This site only applies to travel within and from the US - many of these questions are about travel outside the US. In order to answer, you need to find the website that belongs to that country's TSA equivalent agency.

Unless you have a window seat, I don't see how you can knit - the center seats are so cramped (I feel like I can barely hold a book) and with the aisle seats you can spread out into the aisle a little but there is so much traffic up and down you get bumped and trampled!


----------



## Irish maggie (May 11, 2011)

As long as they are packed snuggly in your gun case


----------



## therese (Feb 18, 2011)

I checked with the airline last september. I was allowed to take my knitting but was not allowed to bring scissor or yarn cutter. I checked the website of the airline. You may want to recheck the website. If the website states different I would print it out and take it with me. I know there was a needle limitation so be sure to check. Good Luck!


----------



## chuilady (Feb 21, 2011)

I've flown to Africa via UK with an axe, machetes, knives (camping supplies), a drum, a charcoal cooker and cooking utensils...all sorts of wonderful memorabilia from Africa ...hakuna matata...hamna shida..no problem if it is in your checked baggage. You don't have to throw ANYTHING away.


----------



## Laurelbee (May 5, 2011)

That is so sad. I lost my lovely little fold-up scissors a couple of years ago because I forgot to pack them in my luggage and had them in my carry-on bag. Enjoy your holiday.xx


----------



## andreality (Mar 28, 2011)

You could have been cutting coupons while trotting after your daughter while she shopped!! Now I'm into Extreme Couponing!


----------



## pattys76 (Apr 7, 2011)

I have flown from Ca to San Antonio TX several times and taken my knitting needles with me each time. In fact the first time my sistergave me a about 7-8 pairs of needles and a bunch of yarn that had been given to her. All I did was tell the attendant that I had a bunch of knitting needles in the bottom of my suitcase and would have no problem removing them for them to see. They passed me through with no problems. I only had a small "snipper" though, no scissors.


----------



## Bundle (Mar 27, 2011)

blorchak said:


> They are afraid you are going to knit an afghan!!
> 
> That's a good one. Very funny :lol:  :mrgreen:


----------



## smoqui (Mar 2, 2011)

First, I totally agree with you that the restrictions are not fair. I, too, would love to be able to knit freely both in the terminal and on the plane.
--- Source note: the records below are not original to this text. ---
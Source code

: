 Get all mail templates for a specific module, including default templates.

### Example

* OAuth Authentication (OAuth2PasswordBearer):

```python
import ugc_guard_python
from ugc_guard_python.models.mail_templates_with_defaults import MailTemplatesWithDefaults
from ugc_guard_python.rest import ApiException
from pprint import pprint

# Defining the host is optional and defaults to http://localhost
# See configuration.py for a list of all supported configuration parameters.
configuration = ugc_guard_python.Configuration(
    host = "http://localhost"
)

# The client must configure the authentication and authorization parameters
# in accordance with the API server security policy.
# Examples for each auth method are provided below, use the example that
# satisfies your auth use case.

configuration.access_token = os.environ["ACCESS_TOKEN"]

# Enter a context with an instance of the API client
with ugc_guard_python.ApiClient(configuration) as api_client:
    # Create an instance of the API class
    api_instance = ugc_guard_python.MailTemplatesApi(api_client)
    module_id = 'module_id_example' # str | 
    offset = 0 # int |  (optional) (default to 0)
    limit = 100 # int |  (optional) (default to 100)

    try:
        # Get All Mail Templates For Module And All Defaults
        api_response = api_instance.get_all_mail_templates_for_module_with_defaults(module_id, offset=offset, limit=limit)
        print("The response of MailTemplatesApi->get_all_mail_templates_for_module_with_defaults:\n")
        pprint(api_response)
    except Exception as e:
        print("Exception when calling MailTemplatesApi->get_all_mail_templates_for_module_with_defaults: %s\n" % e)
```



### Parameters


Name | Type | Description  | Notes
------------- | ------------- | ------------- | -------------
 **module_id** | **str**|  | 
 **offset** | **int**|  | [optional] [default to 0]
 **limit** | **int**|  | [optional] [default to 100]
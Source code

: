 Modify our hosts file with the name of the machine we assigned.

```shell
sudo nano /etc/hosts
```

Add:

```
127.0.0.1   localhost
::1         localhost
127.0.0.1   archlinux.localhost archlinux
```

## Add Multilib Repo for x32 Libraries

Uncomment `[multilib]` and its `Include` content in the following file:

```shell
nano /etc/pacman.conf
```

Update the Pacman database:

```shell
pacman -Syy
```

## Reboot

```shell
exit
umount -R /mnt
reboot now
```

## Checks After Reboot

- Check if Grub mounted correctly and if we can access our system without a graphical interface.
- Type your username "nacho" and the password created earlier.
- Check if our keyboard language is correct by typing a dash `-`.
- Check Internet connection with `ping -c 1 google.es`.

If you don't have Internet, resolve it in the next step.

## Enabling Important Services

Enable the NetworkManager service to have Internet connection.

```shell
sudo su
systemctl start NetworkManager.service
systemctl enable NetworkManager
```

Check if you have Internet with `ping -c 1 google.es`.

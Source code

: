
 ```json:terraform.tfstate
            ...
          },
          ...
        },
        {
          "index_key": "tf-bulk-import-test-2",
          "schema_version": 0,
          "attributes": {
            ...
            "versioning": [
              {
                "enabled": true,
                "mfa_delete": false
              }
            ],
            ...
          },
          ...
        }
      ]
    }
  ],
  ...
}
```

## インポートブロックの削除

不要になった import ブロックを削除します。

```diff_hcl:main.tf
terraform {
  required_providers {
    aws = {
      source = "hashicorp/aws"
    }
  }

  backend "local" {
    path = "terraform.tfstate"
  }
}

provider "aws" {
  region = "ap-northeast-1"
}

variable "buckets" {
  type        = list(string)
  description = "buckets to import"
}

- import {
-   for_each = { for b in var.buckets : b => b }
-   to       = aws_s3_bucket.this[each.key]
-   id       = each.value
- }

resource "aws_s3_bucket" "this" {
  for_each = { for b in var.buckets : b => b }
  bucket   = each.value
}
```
Some airports and airlines permit this, with little to no restriction, and others totally forbid it. Also, you may be passed by the airport personel only to have your knitting confiscated for the duration of your flight once you get on the plane. I am afraid the only answer to this that is pretty much universal is to put your knitting tools and knitting projects in your check-thru luggage and just read a magazine or play solitaire or some such. No, it's not fair. But frankly, I would prefer to give up the pleasure of knitting for a while to ensure that I arrive in peace (and only one piece) at my destination. There are simply a lot of people in this world who insist on forcing their ways on others. Be it religion, diet, smoking habits, or whatever, compromise is the best course. Radical knitters are no more to be trusted with sharp objects than any other radicals. LOL


----------



## Laurelbee (May 5, 2011)

Back to the Polar Fleece yarn. I found a scarf that I made a couple of years ago, bright golden yellow - much too bright
I didn't ever wear it. Well, I just cut it into about half inch strips and have a lovely big ball waiting to be knitted
(I am actually going to try it firstly on my bulky knitting machine) but I don't know what to knit LOL


----------



## LilgirlCA (Jan 22, 2011)

smoqui said:


> First, I totally agree with you that the restrictions are not fair. I, too, would love to be able to knit freely both in the terminal and on the plane. Some airports and airlines permit this, with little to no restriction, and others totally forbid it. Also, you may be passed by the airport personel only to have your knitting confiscated for the duration of your flight once you get on the plane. I am afraid the only answer to this that is pretty much universal is to put your knitting tools and knitting projects in your check-thru luggage and just read a magazine or play solitaire or some such. No, it's not fair. But frankly, I would prefer to give up the pleasure of knitting for a while to ensure that I arrive in peace (and only one piece) at my destination. There are simply a lot of people in this world who insist on forcing their ways on others. Be it religion, diet, smoking habits, or whatever, compromise is the best course. Radical knitters are no more to be trusted with sharp objects than any other radicals. LOL


So true - safety first! planes are so cramped these days that it would be hard to knit anyway


----------



## gothlite (May 19, 2011)

What about finger weaving? You don't need anything except yarn and your two hands. 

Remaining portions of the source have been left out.